'''
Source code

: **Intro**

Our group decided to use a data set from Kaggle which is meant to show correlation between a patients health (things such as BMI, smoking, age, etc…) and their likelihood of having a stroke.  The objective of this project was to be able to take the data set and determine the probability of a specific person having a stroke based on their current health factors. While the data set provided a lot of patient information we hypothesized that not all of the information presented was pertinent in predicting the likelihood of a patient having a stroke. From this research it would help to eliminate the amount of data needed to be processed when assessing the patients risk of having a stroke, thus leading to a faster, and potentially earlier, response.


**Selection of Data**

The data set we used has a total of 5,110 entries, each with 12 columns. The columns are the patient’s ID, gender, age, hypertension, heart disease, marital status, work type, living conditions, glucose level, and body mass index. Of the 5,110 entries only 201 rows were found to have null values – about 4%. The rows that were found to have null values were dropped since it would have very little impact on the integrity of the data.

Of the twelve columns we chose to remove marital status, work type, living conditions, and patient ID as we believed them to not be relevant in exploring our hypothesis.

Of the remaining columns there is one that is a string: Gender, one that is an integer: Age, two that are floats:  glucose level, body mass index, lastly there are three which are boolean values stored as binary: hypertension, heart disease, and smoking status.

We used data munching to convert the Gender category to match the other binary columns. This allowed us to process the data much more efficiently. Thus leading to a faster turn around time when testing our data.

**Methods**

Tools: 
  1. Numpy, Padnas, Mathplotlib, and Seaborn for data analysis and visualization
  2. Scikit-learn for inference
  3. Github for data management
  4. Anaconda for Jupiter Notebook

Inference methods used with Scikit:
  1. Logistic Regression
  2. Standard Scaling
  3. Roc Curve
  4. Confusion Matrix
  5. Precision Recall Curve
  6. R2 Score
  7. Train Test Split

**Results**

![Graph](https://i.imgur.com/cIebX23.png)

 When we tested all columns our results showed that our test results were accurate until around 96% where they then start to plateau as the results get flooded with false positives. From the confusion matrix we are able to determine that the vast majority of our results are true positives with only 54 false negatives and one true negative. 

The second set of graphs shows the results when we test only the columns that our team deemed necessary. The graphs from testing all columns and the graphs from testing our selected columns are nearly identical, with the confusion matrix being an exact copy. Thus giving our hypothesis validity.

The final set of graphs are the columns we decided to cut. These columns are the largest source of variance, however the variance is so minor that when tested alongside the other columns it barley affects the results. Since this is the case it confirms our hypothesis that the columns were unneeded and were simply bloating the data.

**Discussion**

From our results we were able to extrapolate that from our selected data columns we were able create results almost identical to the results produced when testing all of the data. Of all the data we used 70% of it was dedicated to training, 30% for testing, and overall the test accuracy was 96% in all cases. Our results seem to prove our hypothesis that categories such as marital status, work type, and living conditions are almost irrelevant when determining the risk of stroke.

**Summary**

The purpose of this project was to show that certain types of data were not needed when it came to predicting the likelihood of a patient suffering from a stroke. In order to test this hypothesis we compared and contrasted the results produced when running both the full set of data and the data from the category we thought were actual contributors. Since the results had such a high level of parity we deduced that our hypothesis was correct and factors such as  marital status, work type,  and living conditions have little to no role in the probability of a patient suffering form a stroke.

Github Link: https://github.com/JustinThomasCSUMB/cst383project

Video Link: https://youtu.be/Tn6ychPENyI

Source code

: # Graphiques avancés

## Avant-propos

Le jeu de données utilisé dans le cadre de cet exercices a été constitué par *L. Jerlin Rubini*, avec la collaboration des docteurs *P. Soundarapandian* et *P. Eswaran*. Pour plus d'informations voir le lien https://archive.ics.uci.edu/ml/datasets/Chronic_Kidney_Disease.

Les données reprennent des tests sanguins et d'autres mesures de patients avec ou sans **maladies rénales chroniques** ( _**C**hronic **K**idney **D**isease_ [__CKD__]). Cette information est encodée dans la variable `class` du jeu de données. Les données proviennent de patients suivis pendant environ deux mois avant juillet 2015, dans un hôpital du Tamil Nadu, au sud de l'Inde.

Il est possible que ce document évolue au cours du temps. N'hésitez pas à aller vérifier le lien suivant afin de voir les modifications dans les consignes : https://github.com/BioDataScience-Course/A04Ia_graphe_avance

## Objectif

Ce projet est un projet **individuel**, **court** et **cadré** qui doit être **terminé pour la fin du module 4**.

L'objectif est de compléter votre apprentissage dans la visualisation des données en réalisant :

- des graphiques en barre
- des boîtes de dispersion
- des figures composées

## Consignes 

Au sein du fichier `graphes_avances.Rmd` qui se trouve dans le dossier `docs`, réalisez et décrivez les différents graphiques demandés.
'''
■ WORK REQUIRED ■
Starting at the line with "4. Confusion Matrix" and ending at the line with "When we tested", print each line of the listing above exactly, with no other lines.

■ PROBLEM SOLUTION ■
  4. Confusion Matrix
  5. Precision Recall Curve
  6. R2 Score
  7. Train Test Split

**Results**

![Graph](https://i.imgur.com/cIebX23.png)

 When we tested all columns our results showed that our test results were accurate until around 96% where they then start to plateau as the results get flooded with false positives. From the confusion matrix we are able to determine that the vast majority of our results are true positives with only 54 false negatives and one true negative. 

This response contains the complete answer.